Hi there readers! In case you were abducted by aliens last week (which is the only excuse I will accept for not reading my blog), I recently started a new feature called Throwback Thursday.
What’s Throwback Thursday, you ask? (Okay, you’re probably not asking. In fact, you’ve probably stopped reading and are now off eating a sandwich. But for those of you who are with me, about two years behind the curve in social media jargon…) I’d be happy to tell you! It’s an opportunity to reminisce, once a week, via your social media platform-of-choice.
Or, to be slightly more specific – in my case, it’s an opportunity to give the world a nostalgic glimpse into my youth, thanks to my recent discovery of all of my childhood journals.
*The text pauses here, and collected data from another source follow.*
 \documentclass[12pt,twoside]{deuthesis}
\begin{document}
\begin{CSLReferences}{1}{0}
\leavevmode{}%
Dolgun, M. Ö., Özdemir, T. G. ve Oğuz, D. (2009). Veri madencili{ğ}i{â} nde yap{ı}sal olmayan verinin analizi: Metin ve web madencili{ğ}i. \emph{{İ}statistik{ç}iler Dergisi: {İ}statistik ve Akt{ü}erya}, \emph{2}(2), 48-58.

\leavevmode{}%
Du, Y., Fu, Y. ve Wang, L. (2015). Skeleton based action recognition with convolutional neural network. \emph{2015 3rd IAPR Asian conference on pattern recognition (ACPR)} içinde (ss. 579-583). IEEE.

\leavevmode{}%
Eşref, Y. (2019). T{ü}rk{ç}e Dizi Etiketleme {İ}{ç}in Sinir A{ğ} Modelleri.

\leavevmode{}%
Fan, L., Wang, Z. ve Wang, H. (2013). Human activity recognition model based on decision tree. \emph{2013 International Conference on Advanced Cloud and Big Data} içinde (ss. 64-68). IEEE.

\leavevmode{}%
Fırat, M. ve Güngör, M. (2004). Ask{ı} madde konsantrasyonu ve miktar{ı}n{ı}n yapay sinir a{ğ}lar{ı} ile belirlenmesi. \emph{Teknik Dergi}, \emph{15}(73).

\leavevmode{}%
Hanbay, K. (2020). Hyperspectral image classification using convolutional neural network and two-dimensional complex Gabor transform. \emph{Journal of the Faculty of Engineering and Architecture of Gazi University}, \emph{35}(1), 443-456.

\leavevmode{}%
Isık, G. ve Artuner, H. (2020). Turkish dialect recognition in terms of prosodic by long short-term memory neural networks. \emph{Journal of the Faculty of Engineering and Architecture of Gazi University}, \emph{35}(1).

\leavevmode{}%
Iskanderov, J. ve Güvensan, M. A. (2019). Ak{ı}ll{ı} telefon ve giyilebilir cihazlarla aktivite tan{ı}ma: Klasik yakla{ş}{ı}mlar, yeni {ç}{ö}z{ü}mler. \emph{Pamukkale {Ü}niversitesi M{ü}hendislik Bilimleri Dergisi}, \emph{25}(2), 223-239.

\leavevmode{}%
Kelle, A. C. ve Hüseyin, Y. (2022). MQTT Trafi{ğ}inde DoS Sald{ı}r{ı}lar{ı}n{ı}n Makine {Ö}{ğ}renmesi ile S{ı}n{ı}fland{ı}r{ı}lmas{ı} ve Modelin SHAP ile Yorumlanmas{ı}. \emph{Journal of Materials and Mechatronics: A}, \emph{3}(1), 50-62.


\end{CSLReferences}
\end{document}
I thought it would be appropriate, as my first official Throwback Thursday, to start at the very beginning (a very good place to start). So this week’s installment comes from my VERY FIRST DIARY when I was just a wee babe of only eight years old:
(I like diaries that have the word “diary” on it, because there’s a chance I might be rummaging around in a drawer one day, come across a book like this, and say “Oh, perfect! A book about a cat!” But then I would open it and be immediately disappointed, because I just wasted eight seconds of my life and it is not, in fact, a book about a cat. I’m a busy lady, I don’t have eight seconds to spare for confusion like this, you know? This very deliberate labeling eliminates that kind of thing. You can’t put a price tag on that.)
ANYWAY. I bring up the context of the physical diary, because I just want you all to know the lengths I had to go to in order to make this post happen. I’m not sure if you were quite as obsessed with journaling when you were younger as I was – but if so, then you should be familiar with these little babies:
That’s right y’all, my diary had a COMBINATION LOCK on it. To hold all my TOP-SECRET SECRETIVE SECRET-Y SECRETS.
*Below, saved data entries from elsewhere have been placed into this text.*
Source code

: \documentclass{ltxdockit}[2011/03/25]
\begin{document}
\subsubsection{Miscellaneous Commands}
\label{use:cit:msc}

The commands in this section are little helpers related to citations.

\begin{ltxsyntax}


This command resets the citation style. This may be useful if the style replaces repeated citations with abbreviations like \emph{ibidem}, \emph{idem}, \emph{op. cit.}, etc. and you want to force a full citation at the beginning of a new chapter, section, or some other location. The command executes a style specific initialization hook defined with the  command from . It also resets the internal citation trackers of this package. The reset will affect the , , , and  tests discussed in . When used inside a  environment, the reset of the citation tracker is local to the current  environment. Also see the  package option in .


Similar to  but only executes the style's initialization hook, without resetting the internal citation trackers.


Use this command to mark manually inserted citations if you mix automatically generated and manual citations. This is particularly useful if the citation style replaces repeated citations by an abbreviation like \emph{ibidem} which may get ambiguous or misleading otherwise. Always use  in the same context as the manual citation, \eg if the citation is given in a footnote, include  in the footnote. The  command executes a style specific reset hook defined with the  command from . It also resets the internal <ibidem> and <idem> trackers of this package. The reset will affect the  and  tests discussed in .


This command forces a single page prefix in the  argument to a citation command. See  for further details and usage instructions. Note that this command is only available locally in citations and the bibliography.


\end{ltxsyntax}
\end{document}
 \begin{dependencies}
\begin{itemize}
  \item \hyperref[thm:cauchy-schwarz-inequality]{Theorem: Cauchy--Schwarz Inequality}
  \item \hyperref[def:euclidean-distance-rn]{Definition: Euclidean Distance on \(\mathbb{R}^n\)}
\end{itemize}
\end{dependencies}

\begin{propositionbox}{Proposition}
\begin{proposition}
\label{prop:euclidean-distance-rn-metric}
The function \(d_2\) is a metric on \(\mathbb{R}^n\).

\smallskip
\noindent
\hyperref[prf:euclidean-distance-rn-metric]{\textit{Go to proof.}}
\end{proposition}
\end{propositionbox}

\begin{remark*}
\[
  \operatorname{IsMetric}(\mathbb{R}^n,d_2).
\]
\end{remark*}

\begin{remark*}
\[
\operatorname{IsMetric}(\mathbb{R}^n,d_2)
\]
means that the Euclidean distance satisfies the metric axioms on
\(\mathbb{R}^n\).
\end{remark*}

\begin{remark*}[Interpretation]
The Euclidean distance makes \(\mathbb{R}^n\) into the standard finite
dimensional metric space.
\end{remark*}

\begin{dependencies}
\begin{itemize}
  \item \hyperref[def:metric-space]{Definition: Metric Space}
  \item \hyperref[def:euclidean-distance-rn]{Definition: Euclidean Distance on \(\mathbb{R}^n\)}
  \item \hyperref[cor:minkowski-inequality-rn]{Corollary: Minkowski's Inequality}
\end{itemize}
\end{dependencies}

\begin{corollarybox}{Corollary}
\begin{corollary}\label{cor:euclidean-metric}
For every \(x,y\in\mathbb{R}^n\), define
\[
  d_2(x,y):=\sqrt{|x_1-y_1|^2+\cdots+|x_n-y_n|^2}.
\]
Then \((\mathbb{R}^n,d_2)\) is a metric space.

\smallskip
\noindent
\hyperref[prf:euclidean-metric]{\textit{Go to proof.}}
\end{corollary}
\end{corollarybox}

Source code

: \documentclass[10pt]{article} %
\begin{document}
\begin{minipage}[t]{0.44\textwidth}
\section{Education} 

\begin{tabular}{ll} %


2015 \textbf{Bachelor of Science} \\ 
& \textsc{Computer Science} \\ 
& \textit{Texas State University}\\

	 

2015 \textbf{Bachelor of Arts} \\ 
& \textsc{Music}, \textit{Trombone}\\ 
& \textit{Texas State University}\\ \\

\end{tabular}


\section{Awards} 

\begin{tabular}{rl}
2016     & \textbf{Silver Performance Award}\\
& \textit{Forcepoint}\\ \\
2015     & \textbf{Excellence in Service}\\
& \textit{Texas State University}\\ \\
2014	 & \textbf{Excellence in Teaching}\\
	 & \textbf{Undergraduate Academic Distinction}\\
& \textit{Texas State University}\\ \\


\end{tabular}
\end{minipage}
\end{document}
I imagine that when the children’s journal company conceived this, it was meant to keep out pesky little brothers or untrustworthy gradeschool friends… But they should be supremely proud of themselves, because apparently the technology is also effective at keeping out 24-year-old grown-up adults.
I want you all to know, I really did try to do the honorable thing. …And by that I mean, I tried to guess the combination.
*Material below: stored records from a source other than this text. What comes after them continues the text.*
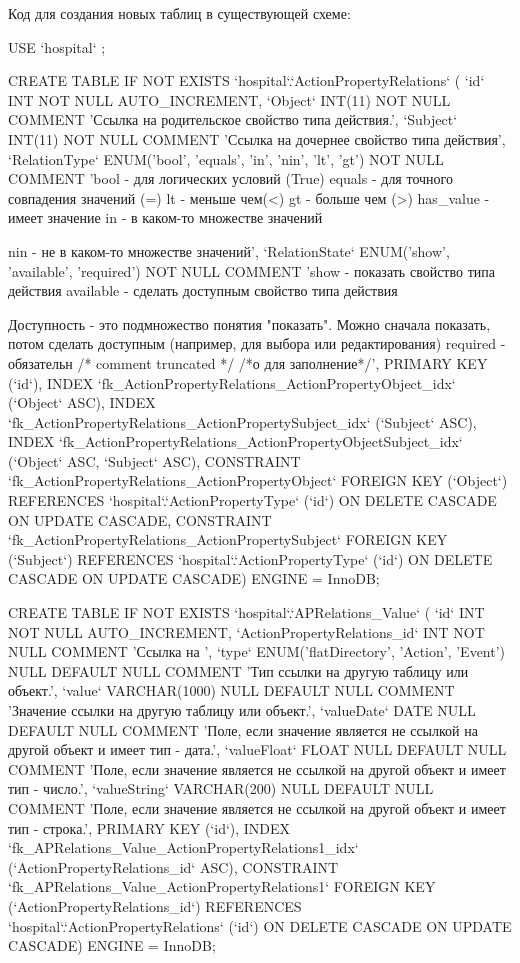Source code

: \documentclass[a4paper,8pt]{report} %
\begin{document}
{    Код для создания новых таблиц в существующей схеме:

    USE `hospital` ;

    CREATE TABLE IF NOT EXISTS `hospital`.`ActionPropertyRelations` (
    `id` INT NOT NULL AUTO\_INCREMENT,
    `Object` INT(11) NOT NULL COMMENT 'Ссылка на родительское свойство типа действия.',
    `Subject` INT(11) NOT NULL COMMENT 'Ссылка на дочернее свойство типа действия',
    `RelationType` ENUM('bool', 'equals', 'in', 'nin', 'lt', 'gt') NOT NULL COMMENT 'bool - для
    логических условий (True)
    equals - для точного совпадения значений (=)
    lt - меньше чем(<)
    gt - больше чем (>)
    has\_value - имеет значение
    in - в каком-то множестве значений

    nin - не в каком-то множестве значений',
    `RelationState` ENUM('show', 'available', 'required') NOT NULL COMMENT 'show - показать
    свойство типа действия
    available - сделать доступным свойство типа действия

    Доступность - это подмножество понятия "показать". Можно сначала показать, потом
    сделать доступным (например, для выбора или редактирования)
    required - обязательн /*
    comment truncated */ /*о для заполнение*/',
    PRIMARY KEY (`id`),
    INDEX `fk\_ActionPropertyRelations\_ActionPropertyObject\_idx` (`Object` ASC),
    INDEX `fk\_ActionPropertyRelations\_ActionPropertySubject\_idx` (`Subject` ASC),
    INDEX `fk\_ActionPropertyRelations\_ActionPropertyObjectSubject\_idx` (`Object` ASC, `Subject`
    ASC),
    CONSTRAINT `fk\_ActionPropertyRelations\_ActionPropertyObject`
    FOREIGN KEY (`Object`)
    REFERENCES `hospital`.`ActionPropertyType` (`id`)
    ON DELETE CASCADE
    ON UPDATE CASCADE,
    CONSTRAINT `fk\_ActionPropertyRelations\_ActionPropertySubject`
    FOREIGN KEY (`Subject`)
    REFERENCES `hospital`.`ActionPropertyType` (`id`)
    ON DELETE CASCADE
    ON UPDATE CASCADE)
    ENGINE = InnoDB;

    CREATE TABLE IF NOT EXISTS `hospital`.`APRelations\_Value` (
    `id` INT NOT NULL AUTO\_INCREMENT,
    `ActionPropertyRelations\_id` INT NOT NULL COMMENT 'Ссылка на ',
    `type` ENUM('flatDirectory', 'Action', 'Event') NULL DEFAULT NULL COMMENT 'Тип ссылки на
    другую таблицу или объект.',
    `value` VARCHAR(1000) NULL DEFAULT NULL COMMENT 'Значение ссылки на другую
    таблицу или объект.',
    `valueDate` DATE NULL DEFAULT NULL COMMENT 'Поле, если значение является не
    ссылкой на другой объект и имеет тип - дата.',
    `valueFloat` FLOAT NULL DEFAULT NULL COMMENT 'Поле, если значение является не
    ссылкой на другой объект и имеет тип - число.',
    `valueString` VARCHAR(200) NULL DEFAULT NULL COMMENT 'Поле, если значение
    является не ссылкой на другой объект и имеет тип - строка.',
    PRIMARY KEY (`id`),
    INDEX `fk\_APRelations\_Value\_ActionPropertyRelations1\_idx` (`ActionPropertyRelations\_id`
    ASC),
    CONSTRAINT `fk\_APRelations\_Value\_ActionPropertyRelations1`
    FOREIGN KEY (`ActionPropertyRelations\_id`)
    REFERENCES `hospital`.`ActionPropertyRelations` (`id`)
    ON DELETE CASCADE
    ON UPDATE CASCADE)
    ENGINE = InnoDB;

}
\end{document}
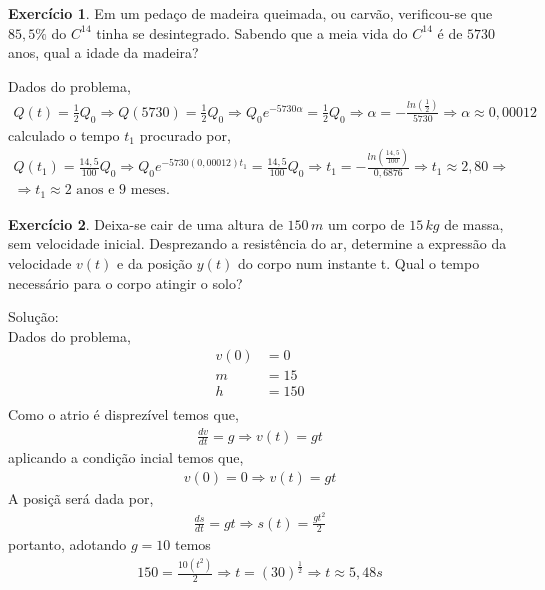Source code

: \documentclass[a4paper,12pt,reqno,natbib]{amsart}
\theoremstyle{definition}
\newtheorem{exercise}{Exerc\'icio}
\begin{document}
\vspace{0.6 cm}

\begin{exercise}
Em um pedaço de madeira queimada, ou carvão, verificou-se que $85,5\%$ do $C^{14}$ tinha se desintegrado. Sabendo que a meia vida do $C^{14}$ é de $5730$ anos, qual a idade da madeira?
\end{exercise}
Dados do problema,
\begin{align*}
	Q(t) = \frac{1}{2}Q_0 \Rightarrow Q(5730) = \frac{1}{2}Q_0 \Rightarrow Q_0 e^{-5730\alpha} = \frac{1}{2}Q_0 \Rightarrow \alpha =
	-\frac{ln(\frac{1}{2})}{5730} \Rightarrow \alpha \approx 0,00012
\end{align*}
calculado o tempo $t_1$ procurado por,
\begin{align*}
	Q(t_1) = \frac{14,5}{100}Q_0 \Rightarrow  Q_0 e^{-5730(0,00012) t_1} = \frac{14,5}{100} Q_0 \Rightarrow t_1 =
	-\frac{ln(\frac{14,5}{100})}{0,6876} \Rightarrow t_1 \approx 2,80 \Rightarrow \\
	\Rightarrow \boxed{t_1 \approx \mbox{2 anos e 9 meses.}}
\end{align*}

\vspace{0.7 cm}

\begin{center}
\end{center}

\vspace{0.7 cm}

\begin{exercise}
Deixa-se cair de uma altura de $150\,m$ um corpo de $15\,kg$ de massa, sem velocidade inicial. Desprezando a resistência do ar, determine a expressão da velocidade $v(t)$ e da posição $y(t)$ do corpo num instante t. Qual o tempo necessário para o corpo atingir o solo?	
\end{exercise}
Solu\c c\~ao:\\
Dados do problema,
\begin{align*}
	v(0) &= 0\\
	m & = 15 \\
	 h & = 150\\
\end{align*}
Como o atrio \'e disprez\'ivel temos que,
\begin{align*}
	\frac{dv}{dt} = g \Rightarrow v(t)  = gt 
\end{align*}
aplicando a condi\c c\~ao incial temos que,
\begin{align*}
	v(0) = 0 \Rightarrow v(t) = gt 
\end{align*}
A posi\c c\~a ser\'a dada por,
\begin{align*}
	\frac{ds}{dt} = gt \Rightarrow s(t) = \frac{gt^{2}}{2}
\end{align*}
portanto, adotando $g = 10$ temos 
\begin{align*}
	150 = \frac{10(t^{{2}})}{2} \Rightarrow t = (30)^{\frac{1}{2}}  \Rightarrow t \approx 5,48s
\end{align*}
\vspace{0.6 cm}
\end{document}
But when the only available letter options are D-I-A-R-Y, there are only so many word combinations, and only so much disposable patience.
…So instead, I used my SUPERIOR WOMANLY STRENGTH to claw it open like the Hulk. And now it’s open forever, pesky siblings or untrustworthy friends be damned.
This diary was a gift from my Great Aunt Ann. She inscribed the following message inside, which I thought was appropriate considering my current endeavor:
(“Dear Susie,
I hope you will write in this diary. Not every day, but on days that something happened to make you happy or even something sad. Writing your happy or sad feelings to your “special friend” (your diary) as you are growing up helps you relive those days when you are older.
When all the pages are full, put your diary in a safe place, then when you are older you can read it and relive your “growing up years.”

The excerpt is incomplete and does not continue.